ICE scraps self-deportation plan; will crackdown follow?

A few weeks ago, Immigration and Customs Enforcement (ICE) started a "Scheduled Departure" program where illegal aliens who'd received final deportation orders could turn themselves in to be deported. Only six people took advantage of the offer, and now ICE has shelved the plan (link). Despite what some have said, this appears to have been one of ICE's rare good ideas: it would have made it difficult for the far-left to complain about fugitive raids if those fugitives had had an out. Scrapping it after only a few weeks doesn't make as much sense.

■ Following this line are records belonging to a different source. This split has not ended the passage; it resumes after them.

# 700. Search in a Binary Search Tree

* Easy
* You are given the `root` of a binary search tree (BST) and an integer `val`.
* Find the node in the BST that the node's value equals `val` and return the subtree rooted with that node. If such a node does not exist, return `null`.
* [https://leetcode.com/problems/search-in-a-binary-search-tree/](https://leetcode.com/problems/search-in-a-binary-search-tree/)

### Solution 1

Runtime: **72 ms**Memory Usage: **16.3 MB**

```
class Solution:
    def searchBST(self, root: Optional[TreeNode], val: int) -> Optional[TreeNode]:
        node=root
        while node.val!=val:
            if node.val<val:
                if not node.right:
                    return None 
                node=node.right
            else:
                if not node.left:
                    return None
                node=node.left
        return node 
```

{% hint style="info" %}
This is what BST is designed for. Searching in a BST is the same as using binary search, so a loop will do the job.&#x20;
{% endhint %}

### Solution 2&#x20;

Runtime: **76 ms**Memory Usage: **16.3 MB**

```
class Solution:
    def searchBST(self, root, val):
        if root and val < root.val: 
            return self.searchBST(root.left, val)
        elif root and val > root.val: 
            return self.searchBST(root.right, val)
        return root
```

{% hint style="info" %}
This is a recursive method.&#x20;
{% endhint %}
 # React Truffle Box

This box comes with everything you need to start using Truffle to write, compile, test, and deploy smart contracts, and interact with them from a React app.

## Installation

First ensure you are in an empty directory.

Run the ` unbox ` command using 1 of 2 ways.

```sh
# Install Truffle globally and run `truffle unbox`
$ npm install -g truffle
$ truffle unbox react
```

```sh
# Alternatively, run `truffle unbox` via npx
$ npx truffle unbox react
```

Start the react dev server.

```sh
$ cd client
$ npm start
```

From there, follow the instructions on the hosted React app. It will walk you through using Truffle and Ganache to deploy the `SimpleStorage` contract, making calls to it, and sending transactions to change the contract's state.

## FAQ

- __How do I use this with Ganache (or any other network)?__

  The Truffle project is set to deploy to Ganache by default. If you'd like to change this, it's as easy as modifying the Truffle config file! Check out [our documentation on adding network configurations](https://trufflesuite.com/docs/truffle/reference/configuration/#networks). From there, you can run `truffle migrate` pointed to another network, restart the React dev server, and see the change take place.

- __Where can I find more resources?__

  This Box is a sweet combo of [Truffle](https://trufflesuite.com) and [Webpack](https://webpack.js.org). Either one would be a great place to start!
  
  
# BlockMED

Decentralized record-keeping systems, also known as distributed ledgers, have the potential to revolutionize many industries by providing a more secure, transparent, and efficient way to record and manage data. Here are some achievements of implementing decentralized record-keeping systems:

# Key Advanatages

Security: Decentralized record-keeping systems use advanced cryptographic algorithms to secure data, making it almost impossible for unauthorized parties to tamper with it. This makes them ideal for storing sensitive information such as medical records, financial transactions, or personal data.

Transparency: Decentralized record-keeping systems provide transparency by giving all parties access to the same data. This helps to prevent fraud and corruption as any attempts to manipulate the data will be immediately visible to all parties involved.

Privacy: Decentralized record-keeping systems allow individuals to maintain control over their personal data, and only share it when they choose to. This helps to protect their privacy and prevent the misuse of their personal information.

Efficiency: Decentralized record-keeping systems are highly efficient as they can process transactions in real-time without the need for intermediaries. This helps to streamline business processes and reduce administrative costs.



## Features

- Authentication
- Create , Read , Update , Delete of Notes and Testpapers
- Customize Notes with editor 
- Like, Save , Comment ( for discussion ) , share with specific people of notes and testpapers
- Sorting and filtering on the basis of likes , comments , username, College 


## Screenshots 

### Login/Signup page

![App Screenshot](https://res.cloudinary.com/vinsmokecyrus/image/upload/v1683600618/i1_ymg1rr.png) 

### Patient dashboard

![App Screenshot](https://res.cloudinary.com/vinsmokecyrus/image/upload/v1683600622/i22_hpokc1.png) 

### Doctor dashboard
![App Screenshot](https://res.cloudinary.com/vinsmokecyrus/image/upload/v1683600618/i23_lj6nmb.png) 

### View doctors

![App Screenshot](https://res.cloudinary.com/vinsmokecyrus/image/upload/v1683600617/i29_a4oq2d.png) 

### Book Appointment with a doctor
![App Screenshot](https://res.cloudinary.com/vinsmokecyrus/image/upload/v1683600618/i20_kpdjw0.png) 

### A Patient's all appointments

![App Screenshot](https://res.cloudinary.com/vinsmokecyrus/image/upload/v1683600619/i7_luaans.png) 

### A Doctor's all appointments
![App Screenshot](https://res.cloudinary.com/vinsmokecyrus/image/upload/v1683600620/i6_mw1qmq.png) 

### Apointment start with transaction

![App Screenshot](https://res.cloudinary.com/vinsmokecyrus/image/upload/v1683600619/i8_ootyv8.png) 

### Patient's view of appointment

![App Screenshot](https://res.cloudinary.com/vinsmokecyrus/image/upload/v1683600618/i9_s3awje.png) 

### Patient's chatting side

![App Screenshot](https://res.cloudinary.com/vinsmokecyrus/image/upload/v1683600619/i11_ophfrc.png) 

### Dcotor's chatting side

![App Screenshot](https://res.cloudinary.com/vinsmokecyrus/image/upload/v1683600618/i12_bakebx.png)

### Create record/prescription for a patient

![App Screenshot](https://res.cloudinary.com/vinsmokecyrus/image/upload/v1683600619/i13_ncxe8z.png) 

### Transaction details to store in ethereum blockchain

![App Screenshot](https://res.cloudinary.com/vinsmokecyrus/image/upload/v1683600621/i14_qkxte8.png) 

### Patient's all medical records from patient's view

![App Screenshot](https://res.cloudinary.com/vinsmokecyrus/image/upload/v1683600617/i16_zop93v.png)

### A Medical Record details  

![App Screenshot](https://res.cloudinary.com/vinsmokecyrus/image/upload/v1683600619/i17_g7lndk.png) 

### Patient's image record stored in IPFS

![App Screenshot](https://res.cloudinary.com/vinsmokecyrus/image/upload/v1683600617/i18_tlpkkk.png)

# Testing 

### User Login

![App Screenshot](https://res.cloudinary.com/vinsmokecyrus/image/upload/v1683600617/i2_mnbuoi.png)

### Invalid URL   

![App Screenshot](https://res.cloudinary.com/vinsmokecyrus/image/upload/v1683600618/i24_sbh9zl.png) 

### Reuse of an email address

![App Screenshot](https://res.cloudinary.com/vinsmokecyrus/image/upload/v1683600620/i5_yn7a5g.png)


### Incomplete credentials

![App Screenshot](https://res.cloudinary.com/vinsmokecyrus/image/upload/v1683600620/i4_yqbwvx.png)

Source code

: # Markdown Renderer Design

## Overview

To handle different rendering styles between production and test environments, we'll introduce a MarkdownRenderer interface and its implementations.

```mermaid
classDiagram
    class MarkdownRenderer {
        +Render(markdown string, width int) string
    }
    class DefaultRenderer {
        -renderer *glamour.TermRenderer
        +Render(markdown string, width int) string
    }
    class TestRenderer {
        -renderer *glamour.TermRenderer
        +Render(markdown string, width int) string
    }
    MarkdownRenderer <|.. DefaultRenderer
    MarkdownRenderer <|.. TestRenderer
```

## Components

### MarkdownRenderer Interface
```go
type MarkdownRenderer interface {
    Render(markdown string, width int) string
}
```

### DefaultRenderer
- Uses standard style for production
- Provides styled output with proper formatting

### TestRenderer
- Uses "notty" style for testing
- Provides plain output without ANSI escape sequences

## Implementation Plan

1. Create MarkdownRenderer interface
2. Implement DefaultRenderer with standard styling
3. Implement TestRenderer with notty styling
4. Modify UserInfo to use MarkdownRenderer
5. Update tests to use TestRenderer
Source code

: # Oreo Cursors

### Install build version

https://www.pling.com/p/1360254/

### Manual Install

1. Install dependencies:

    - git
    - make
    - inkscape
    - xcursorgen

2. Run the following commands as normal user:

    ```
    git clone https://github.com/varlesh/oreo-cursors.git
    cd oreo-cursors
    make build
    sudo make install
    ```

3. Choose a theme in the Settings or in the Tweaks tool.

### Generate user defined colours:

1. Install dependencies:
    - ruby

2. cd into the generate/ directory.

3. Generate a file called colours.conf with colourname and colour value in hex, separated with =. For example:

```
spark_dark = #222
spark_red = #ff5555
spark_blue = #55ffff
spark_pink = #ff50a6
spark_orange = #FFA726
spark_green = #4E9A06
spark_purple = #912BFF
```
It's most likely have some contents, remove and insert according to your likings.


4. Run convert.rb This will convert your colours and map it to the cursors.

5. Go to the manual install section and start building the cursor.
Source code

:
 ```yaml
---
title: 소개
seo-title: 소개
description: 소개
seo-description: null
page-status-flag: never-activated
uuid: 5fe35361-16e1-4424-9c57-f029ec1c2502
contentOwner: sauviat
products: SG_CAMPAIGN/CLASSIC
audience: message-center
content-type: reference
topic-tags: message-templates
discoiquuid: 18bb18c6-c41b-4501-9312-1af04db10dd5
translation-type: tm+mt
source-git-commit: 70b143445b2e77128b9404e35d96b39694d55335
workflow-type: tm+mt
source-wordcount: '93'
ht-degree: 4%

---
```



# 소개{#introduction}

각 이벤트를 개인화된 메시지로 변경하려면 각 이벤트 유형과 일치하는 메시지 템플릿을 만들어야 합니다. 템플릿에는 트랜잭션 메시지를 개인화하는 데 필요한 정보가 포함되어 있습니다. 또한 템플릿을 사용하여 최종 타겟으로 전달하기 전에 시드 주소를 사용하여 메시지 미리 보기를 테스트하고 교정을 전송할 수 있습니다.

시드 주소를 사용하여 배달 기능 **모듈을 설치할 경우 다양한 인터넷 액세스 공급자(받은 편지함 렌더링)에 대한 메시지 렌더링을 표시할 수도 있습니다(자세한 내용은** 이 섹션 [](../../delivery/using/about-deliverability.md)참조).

The AP quotes an immigration lawyer as saying "My hope is it isn't going to empower them or fuel their enforcement even further", something that ICE seems to be promising:

[Jim Hayes, acting director of ICE's detention and removal operations] said lack of support from those activists shows they are unwilling to accept any enforcement... "They want amnesty, they want open borders, and they want a more vulnerable America," he said.

This could all be a game within a game, with ICE pretending to offer this program as a prelude to increased enforcement, or they might actually intend to increase enforcement. The bottom line, however, is that anything Bush's ICE does will be designed to promote "comprehensive immigration reform".

Comments

'The AP quotes an immigration lawyer as saying "My hope is it isn't going to empower them or fuel their enforcement even further", something that ICE seems to be promising' Imagine if something like that was said in reference to local police enforcing non-immigration criminal law. Yet in immigration people don't even think twice before admitting, explicitly or indirectly, that they want existing laws to simply be ignored. They're not ashamed of such a corrupt stance in the slightest and wear their disdain for the rule of law as a badge of honor.